Toronto Stories is built around a simple, over riding connecting story, that of a young refugee boy arriving at Pearson Airport and simply slipping out and taking the bus into the city, where he wanders through different neighborhoods and different people’s lives. Only one of the films within the project uses the child to any significant degree but he is present in all of them. And, really, considering what the four film makers choose to show him I’ll be surprised if the poor kid wants to stick around our fair city for very long at all. An escaped con holds an ex-girlfriend at gunpoint in Sudz Sutherland’s Windows, David Weaver’s Lost Boys takes a guided tour through the hardscrabble world of the homeless, Sook-Yin Lee fails to find love in The Brazilian, and Aaron Woodley’s Shoelaces weaves together elements of child abuse, suicide and hidden underground monsters.
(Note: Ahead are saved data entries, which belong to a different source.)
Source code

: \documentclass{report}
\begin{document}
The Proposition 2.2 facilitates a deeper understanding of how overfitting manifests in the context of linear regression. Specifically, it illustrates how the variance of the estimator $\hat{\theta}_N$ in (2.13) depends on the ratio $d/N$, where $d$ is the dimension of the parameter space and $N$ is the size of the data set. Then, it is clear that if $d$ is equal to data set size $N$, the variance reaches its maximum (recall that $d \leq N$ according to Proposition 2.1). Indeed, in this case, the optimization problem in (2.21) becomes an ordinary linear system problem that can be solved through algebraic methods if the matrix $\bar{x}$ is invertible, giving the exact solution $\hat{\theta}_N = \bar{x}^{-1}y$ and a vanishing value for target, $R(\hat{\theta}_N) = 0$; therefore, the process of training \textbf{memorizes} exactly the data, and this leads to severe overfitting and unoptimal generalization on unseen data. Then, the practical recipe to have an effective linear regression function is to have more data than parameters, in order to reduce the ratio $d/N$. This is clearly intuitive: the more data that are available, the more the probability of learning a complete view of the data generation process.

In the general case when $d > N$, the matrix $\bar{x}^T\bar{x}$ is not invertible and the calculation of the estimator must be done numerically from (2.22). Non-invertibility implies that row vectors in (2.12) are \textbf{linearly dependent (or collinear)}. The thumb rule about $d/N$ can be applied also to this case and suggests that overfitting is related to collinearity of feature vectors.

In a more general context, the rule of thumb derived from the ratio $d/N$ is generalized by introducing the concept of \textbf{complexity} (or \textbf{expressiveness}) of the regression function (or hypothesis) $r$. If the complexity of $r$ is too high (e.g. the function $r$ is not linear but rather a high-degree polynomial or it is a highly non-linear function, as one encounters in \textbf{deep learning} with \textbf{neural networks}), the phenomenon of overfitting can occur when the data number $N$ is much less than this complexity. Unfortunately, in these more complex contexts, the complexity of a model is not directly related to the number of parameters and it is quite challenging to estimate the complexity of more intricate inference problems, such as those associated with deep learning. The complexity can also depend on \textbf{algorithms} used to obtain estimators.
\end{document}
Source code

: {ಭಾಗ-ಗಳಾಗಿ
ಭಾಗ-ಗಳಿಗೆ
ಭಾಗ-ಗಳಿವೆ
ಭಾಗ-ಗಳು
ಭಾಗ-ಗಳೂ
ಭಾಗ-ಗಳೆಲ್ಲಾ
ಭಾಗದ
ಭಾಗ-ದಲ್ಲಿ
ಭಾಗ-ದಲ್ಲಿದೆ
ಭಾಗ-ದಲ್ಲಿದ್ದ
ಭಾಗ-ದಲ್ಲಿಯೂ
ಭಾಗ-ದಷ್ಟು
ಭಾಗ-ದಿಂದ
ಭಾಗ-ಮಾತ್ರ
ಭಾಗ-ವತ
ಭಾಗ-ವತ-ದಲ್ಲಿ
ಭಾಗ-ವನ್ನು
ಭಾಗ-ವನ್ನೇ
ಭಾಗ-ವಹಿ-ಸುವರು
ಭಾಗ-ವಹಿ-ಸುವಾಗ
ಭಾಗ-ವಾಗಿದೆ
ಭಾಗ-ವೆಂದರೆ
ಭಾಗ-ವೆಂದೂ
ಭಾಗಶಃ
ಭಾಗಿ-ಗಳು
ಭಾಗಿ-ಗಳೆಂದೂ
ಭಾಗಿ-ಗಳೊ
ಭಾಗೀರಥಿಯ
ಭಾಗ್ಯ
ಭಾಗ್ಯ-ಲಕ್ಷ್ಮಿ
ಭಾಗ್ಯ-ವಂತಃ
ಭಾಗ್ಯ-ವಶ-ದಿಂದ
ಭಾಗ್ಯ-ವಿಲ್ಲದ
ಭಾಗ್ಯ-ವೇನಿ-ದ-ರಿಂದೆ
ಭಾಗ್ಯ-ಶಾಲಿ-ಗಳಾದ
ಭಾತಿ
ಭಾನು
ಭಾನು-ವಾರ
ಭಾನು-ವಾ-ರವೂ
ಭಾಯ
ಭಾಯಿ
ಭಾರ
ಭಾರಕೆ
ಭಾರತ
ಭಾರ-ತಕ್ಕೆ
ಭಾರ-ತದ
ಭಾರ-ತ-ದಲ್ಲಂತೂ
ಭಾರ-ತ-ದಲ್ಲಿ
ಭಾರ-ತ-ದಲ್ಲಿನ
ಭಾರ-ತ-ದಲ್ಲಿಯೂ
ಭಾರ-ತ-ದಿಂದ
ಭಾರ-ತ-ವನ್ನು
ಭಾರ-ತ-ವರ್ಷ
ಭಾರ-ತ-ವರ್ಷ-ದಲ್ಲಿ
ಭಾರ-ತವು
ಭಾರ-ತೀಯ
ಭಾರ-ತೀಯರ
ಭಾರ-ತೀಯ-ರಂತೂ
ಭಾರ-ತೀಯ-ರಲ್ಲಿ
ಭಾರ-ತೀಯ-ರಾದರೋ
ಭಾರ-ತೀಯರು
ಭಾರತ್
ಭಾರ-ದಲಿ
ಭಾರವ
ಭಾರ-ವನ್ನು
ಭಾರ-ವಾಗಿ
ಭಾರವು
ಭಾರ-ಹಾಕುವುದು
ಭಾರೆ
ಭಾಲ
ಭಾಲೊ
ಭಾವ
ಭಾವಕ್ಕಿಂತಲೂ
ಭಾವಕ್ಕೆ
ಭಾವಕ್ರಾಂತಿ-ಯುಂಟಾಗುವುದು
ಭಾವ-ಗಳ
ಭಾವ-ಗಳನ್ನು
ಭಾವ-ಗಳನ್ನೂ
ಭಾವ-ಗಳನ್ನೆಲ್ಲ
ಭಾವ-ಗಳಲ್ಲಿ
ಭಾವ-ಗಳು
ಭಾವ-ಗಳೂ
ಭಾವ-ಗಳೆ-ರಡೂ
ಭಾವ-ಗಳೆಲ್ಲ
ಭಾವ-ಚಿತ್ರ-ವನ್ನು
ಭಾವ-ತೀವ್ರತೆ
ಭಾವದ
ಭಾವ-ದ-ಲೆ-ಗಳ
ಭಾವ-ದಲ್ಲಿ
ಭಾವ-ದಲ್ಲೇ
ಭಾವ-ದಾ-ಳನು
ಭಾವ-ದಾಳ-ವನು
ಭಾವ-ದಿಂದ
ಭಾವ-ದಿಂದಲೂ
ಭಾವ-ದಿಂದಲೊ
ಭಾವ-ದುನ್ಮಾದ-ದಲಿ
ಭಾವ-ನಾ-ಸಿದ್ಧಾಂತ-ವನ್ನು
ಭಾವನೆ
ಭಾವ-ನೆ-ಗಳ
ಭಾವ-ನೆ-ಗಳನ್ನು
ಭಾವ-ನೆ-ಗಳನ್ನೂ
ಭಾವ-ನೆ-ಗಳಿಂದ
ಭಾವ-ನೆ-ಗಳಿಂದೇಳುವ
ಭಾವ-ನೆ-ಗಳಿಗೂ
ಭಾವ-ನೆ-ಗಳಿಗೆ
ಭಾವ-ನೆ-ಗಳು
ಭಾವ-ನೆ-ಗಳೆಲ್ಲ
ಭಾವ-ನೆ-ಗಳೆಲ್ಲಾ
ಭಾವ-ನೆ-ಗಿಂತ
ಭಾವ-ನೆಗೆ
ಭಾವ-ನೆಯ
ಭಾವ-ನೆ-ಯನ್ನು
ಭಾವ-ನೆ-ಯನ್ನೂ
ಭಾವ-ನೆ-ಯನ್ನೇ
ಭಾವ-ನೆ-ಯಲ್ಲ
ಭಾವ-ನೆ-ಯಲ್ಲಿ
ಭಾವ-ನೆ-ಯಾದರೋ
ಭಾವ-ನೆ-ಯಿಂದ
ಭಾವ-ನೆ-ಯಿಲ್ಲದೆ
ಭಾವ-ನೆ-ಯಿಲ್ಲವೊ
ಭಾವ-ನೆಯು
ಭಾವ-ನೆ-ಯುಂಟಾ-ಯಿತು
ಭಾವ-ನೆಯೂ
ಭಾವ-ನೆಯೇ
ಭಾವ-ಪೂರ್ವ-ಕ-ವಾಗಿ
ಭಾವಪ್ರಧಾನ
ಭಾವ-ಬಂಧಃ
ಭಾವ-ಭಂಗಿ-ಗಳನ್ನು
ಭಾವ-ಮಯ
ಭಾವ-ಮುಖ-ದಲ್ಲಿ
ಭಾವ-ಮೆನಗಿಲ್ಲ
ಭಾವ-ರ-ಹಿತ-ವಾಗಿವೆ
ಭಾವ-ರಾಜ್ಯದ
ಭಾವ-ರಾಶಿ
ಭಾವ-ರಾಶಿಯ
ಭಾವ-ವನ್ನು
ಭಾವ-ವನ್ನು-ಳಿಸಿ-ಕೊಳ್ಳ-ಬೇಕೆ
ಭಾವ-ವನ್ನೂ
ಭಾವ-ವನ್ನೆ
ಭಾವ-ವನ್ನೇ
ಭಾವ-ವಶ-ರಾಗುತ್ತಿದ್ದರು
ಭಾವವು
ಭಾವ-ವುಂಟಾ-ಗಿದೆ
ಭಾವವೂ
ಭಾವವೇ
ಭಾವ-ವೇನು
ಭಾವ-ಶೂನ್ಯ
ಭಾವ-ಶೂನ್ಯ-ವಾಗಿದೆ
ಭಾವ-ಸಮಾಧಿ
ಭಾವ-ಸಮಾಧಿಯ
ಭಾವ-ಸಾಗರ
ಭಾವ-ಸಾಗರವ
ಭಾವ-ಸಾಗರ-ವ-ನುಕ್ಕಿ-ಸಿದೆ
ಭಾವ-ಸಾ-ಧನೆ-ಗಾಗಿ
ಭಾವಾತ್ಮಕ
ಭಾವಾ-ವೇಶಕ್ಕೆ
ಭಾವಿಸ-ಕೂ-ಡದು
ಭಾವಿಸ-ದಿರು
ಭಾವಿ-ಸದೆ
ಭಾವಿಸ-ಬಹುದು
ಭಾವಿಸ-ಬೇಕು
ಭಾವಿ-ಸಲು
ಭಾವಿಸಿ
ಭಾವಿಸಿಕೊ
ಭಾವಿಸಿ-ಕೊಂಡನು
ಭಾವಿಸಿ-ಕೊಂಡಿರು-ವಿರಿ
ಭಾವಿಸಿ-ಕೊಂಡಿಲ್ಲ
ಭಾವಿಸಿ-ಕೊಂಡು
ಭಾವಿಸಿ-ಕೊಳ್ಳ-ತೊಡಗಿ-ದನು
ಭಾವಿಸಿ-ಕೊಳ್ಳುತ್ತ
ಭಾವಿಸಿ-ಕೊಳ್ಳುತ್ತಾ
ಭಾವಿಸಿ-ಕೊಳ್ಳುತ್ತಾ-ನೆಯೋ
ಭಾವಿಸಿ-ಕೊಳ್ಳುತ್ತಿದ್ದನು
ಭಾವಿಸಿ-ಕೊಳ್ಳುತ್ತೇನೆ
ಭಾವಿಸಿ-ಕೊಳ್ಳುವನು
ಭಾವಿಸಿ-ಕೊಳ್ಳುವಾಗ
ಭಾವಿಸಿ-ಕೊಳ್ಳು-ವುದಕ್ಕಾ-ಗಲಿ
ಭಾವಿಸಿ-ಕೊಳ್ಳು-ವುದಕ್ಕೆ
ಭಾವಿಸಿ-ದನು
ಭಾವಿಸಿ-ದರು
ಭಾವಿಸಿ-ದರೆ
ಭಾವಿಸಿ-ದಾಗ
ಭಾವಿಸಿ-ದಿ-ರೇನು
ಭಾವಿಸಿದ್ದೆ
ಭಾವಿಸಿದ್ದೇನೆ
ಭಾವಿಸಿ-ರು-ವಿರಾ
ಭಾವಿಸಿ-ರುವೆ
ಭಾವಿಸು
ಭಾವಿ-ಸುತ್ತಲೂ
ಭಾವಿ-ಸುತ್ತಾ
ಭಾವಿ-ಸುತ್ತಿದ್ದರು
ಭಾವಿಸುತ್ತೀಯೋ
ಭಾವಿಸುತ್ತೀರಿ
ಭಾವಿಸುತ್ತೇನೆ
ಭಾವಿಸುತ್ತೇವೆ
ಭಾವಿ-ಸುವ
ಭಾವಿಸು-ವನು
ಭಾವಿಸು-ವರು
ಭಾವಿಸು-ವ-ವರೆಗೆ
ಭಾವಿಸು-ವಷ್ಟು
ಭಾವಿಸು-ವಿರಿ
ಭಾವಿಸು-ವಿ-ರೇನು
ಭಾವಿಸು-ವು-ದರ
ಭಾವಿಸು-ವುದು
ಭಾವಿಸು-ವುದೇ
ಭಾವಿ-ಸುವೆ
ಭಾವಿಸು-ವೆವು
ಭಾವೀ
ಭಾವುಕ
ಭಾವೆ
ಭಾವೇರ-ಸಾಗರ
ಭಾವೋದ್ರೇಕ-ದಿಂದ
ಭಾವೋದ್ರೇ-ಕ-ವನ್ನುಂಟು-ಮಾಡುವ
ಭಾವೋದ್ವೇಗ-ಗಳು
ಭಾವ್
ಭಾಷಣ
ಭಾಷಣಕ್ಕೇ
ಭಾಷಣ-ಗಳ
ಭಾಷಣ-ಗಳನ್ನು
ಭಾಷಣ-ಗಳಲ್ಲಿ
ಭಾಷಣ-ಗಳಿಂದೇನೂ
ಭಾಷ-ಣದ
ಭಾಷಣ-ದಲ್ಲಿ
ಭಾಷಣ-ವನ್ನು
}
Lee’s film is clearly the cream of the crop here, a quirky story of an awkward girl - played by Lee herself - trying to forge a relationship with an even more awkward boy who may or may not have Asberger’s Syndrome. The characters here are the thing and Lee has such a fine eye for detail, dialog and those awkward, uncomfortable pauses that they spring to full and complete life on the screen. As for Twitch-fave Aaron Woodley, his effort is hampered some by unconvincing performaces from his young performers but manages nonetheless to showcase the fusion of realism and dark fantasy - in the form of a stellar stop motion dream sequence - that is quickly becoming his particular niche. Sutherland’s effort is reasonably solid but unremarkable while Weaver boasts both the finest individual performance in the project - from Gil Bellows, who seems to be channeling Christophr Lambert - and the most distinctive visual style.
Walking away from Toronto Stories I had to mull over whether it was a bad sign for the local scene that I felt as unsatisfied by the film as I did or if it was a good sign that earlier efforts by each of these film makers had raised my expectations enough for me to be so unsatisfied in the first place. I’m going to opt for door number two. There is certainly no lack of talent involved in Toronto Stories and each of the component films has its own distinct strengths but none of them quite manage to bring the whole package to the table, the project on the whole taking on the distinct feeling of one pulled together a little too quickly with barely adequate resources.